We trace Dostoevsky’s polyphonic craft through the Karamazov brothers, probe Ivan’s moral revolt, and unpack the Grand Inquisitor’s claim that people prefer miracle, mystery, and authority to freedom. A silent kiss, not an argument, becomes the counter-move to control.

• polyphony as method and why it matters
• Dimitri, Ivan, and Alyosha as desire, reason, and heart
• Ivan’s scrapbook of atrocities and moral revolt
• the Grand Inquisitor’s temptations reframed as policy
• miracle, mystery, and authority versus freedom
• silence and the kiss as theological reply
• modern echoes in state, church, and corporations
• addiction, whim, and the comfort trap
• Alyosha’s empathy and service over control
• letters, criticism, and Dostoevsky’s craft choices


What if the deepest challenge to faith isn’t disbelief but the demand that God justify a world where children suffer? We sit with that fire as we step into The Brothers Karamazov, mapping the novel’s polyphony across Dmitri’s desire, Ivan’s relentless moral outrage, and Alyosha’s tender, tested faith under Father Zosima’s guidance. Rather than flatten the story into heroes and villains, we follow how each voice carries real weight—and how living with that tension becomes the point.

Ivan’s parable, The Grand Inquisitor, takes center stage. In it, Christ returns during the Spanish Inquisition and remains silent while a cardinal explains why the church will burn him: people don’t want freedom; they want miracle, mystery, and authority. Bread instead of responsibility. Spectacle instead of trust. Power instead of love. It’s a devastating argument precisely because it sounds familiar.
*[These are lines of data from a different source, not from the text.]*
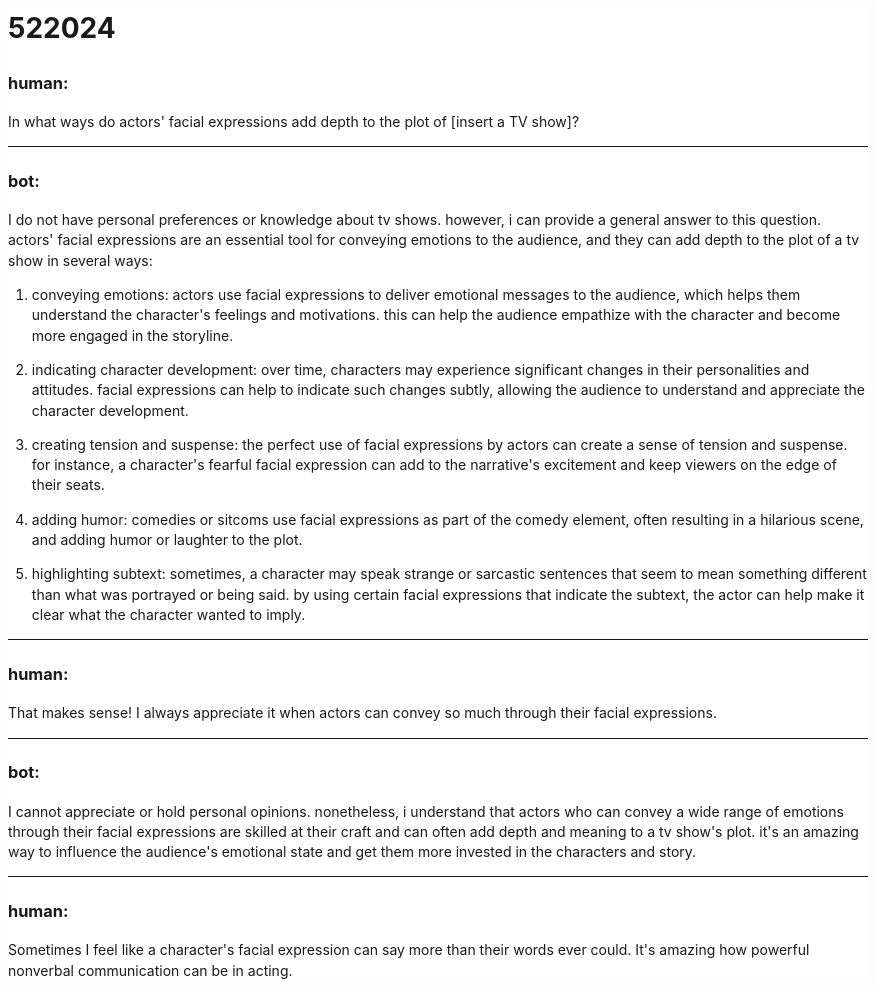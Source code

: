 # 522024 

### human:
In what ways do actors' facial expressions add depth to the plot of [insert a TV show]?


------

### bot:
I do not have personal preferences or knowledge about tv shows. however, i can provide a general answer to this question. actors' facial expressions are an essential tool for conveying emotions to the audience, and they can add depth to the plot of a tv show in several ways:

1. conveying emotions: actors use facial expressions to deliver emotional messages to the audience, which helps them understand the character's feelings and motivations. this can help the audience empathize with the character and become more engaged in the storyline.

2. indicating character development: over time, characters may experience significant changes in their personalities and attitudes. facial expressions can help to indicate such changes subtly, allowing the audience to understand and appreciate the character development.

3. creating tension and suspense: the perfect use of facial expressions by actors can create a sense of tension and suspense. for instance, a character's fearful facial expression can add to the narrative's excitement and keep viewers on the edge of their seats.

4. adding humor: comedies or sitcoms use facial expressions as part of the comedy element, often resulting in a hilarious scene, and adding humor or laughter to the plot.

5. highlighting subtext: sometimes, a character may speak strange or sarcastic sentences that seem to mean something different than what was portrayed or being said. by using certain facial expressions that indicate the subtext, the actor can help make it clear what the character wanted to imply.


------

### human:
That makes sense! I always appreciate it when actors can convey so much through their facial expressions.


------

### bot:
I cannot appreciate or hold personal opinions. nonetheless, i understand that actors who can convey a wide range of emotions through their facial expressions are skilled at their craft and can often add depth and meaning to a tv show's plot. it's an amazing way to influence the audience's emotional state and get them more invested in the characters and story.


------

### human:
Sometimes I feel like a character's facial expression can say more than their words ever could. It's amazing how powerful nonverbal communication can be in acting.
Swap robes for suits or slogans and you can hear the Inquisitor in modern bureaucracies, cults of personality, corporate paternalism, and any system that buys our conscience with comfort.

So what counters a totalizing logic of control? Dostoevsky’s answer isn’t a debate point—it’s a kiss. A silent act that refuses the terms of coercion. We trace how Alyosha can voice rage against injustice and still move toward reconciliation, how addiction to whim becomes its own tyranny, and why service clarifies where control only clouds. Along the way we connect the novel’s themes to today’s tensions: trading agency for safety, mistaking certainty for truth, and confusing power with wisdom.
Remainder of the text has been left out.